Sedikit menggumam, namun tetap saja mama melepaskanku pergi. Terdengar burung bernyanyi. Ku cium tangan kedua orangtuaku dan mengucapkan salam.

"Assalamu'alaykum! Inez pergi ya Ma, Pa.."

Ku susuri jalan tak beraspal dari rumah ke pagar. Aku tinggal di mess perusahaan yang juga menjadi tempat parkir truk dan tangki sebuah perusahaan minyak di Indonesia, ditambah lagi tanahnya sangat luas, sehingga dari halaman rumah ke pagar agak jauh. Kulihat pagar sudah dibuka dan aku berjalan sambil menendang batu. Mengingat-ingat pohon apa saja yang berada dalam hutan (baca: areal rumahku), akan jajan apa nanti di sekolah dengan uang Rp 100 di kantongku.

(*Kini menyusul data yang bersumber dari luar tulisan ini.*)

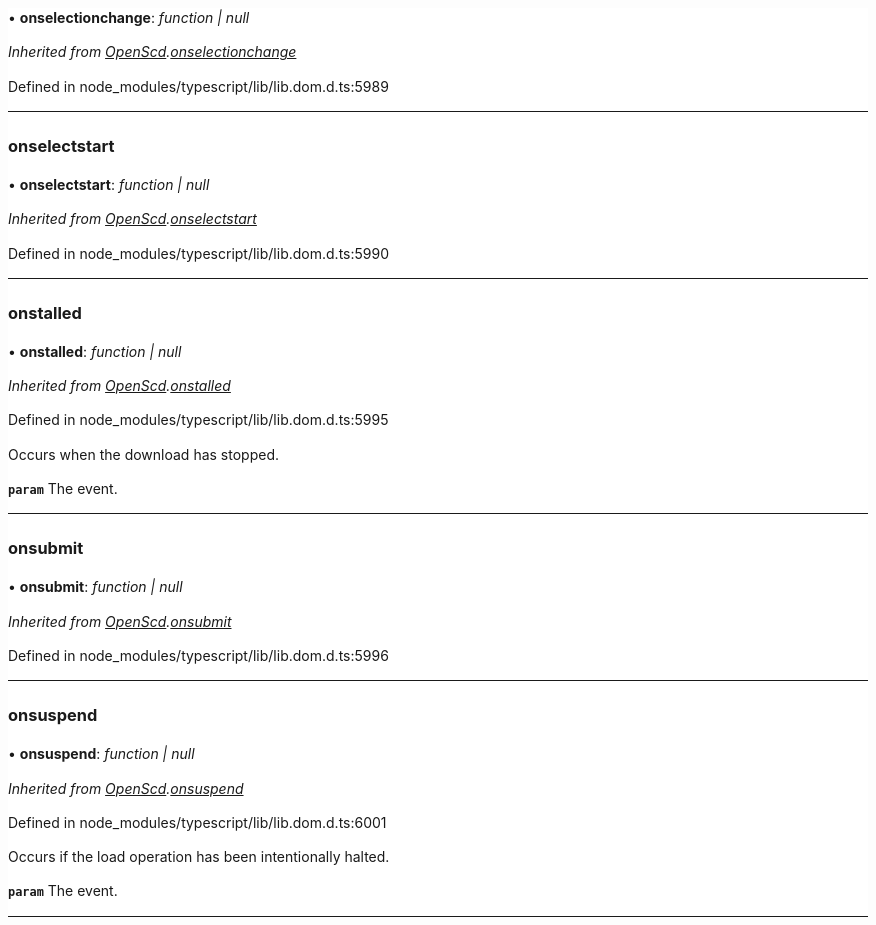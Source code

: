 • **onselectionchange**: *function | null*

*Inherited from [OpenScd](_src_open_scd_.openscd.md).[onselectionchange](_src_open_scd_.openscd.md#onselectionchange)*

Defined in node_modules/typescript/lib/lib.dom.d.ts:5989

___

###  onselectstart

• **onselectstart**: *function | null*

*Inherited from [OpenScd](_src_open_scd_.openscd.md).[onselectstart](_src_open_scd_.openscd.md#onselectstart)*

Defined in node_modules/typescript/lib/lib.dom.d.ts:5990

___

###  onstalled

• **onstalled**: *function | null*

*Inherited from [OpenScd](_src_open_scd_.openscd.md).[onstalled](_src_open_scd_.openscd.md#onstalled)*

Defined in node_modules/typescript/lib/lib.dom.d.ts:5995

Occurs when the download has stopped.

**`param`** The event.

___

###  onsubmit

• **onsubmit**: *function | null*

*Inherited from [OpenScd](_src_open_scd_.openscd.md).[onsubmit](_src_open_scd_.openscd.md#onsubmit)*

Defined in node_modules/typescript/lib/lib.dom.d.ts:5996

___

###  onsuspend

• **onsuspend**: *function | null*

*Inherited from [OpenScd](_src_open_scd_.openscd.md).[onsuspend](_src_open_scd_.openscd.md#onsuspend)*

Defined in node_modules/typescript/lib/lib.dom.d.ts:6001

Occurs if the load operation has been intentionally halted.

**`param`** The event.

___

Ah iya, uang sangu. Sangu? Itu yang Lenny bilang ke aku. Sangu. Mengapa harus dinamakan sangu? Ia tidak berkata kepadaku apa itu sangu. Mama bilang itu untuk beli salome, atau apa yang aku suka. Beri uangnya kepada yang menjual dan aku akan dapat yang aku suka. Ohya, aku suka nasi goreng dan snack di kotak itu. Aku akan membelinya.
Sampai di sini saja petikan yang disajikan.